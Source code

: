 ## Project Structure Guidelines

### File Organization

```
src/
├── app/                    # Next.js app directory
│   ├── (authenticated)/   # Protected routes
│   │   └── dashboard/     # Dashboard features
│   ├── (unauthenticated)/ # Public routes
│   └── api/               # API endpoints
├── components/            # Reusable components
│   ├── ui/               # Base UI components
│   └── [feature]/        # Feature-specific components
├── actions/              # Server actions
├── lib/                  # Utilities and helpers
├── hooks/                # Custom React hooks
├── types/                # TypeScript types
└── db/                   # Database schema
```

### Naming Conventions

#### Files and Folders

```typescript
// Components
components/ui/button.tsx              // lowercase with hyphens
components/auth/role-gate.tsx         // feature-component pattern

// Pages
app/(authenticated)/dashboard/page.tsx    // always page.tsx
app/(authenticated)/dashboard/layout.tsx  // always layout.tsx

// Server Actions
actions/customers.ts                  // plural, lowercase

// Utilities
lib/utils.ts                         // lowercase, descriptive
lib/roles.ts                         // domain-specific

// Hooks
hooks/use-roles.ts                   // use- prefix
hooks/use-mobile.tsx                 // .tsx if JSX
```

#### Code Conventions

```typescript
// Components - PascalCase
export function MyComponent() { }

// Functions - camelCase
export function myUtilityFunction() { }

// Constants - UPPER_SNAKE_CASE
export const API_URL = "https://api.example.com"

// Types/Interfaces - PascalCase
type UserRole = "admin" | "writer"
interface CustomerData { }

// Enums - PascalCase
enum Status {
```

## What is expected
From the first line to the last, retype the records exactly as they stand above.

## Answer area
Source code

: ## Project Structure Guidelines

### File Organization

```
src/
├── app/                    # Next.js app directory
│   ├── (authenticated)/   # Protected routes
│   │   └── dashboard/     # Dashboard features
│   ├── (unauthenticated)/ # Public routes
│   └── api/               # API endpoints
├── components/            # Reusable components
│   ├── ui/               # Base UI components
│   └── [feature]/        # Feature-specific components
├── actions/              # Server actions
├── lib/                  # Utilities and helpers
├── hooks/                # Custom React hooks
├── types/                # TypeScript types
└── db/                   # Database schema
```

### Naming Conventions

#### Files and Folders

```typescript
// Components
components/ui/button.tsx              // lowercase with hyphens
components/auth/role-gate.tsx         // feature-component pattern

// Pages
app/(authenticated)/dashboard/page.tsx    // always page.tsx
app/(authenticated)/dashboard/layout.tsx  // always layout.tsx

// Server Actions
actions/customers.ts                  // plural, lowercase

// Utilities
lib/utils.ts                         // lowercase, descriptive
lib/roles.ts                         // domain-specific

// Hooks
hooks/use-roles.ts                   // use- prefix
hooks/use-mobile.tsx                 // .tsx if JSX
```

#### Code Conventions

```typescript
// Components - PascalCase
export function MyComponent() { }

// Functions - camelCase
export function myUtilityFunction() { }

// Constants - UPPER_SNAKE_CASE
export const API_URL = "https://api.example.com"

// Types/Interfaces - PascalCase
type UserRole = "admin" | "writer"
interface CustomerData { }

// Enums - PascalCase
enum Status {
```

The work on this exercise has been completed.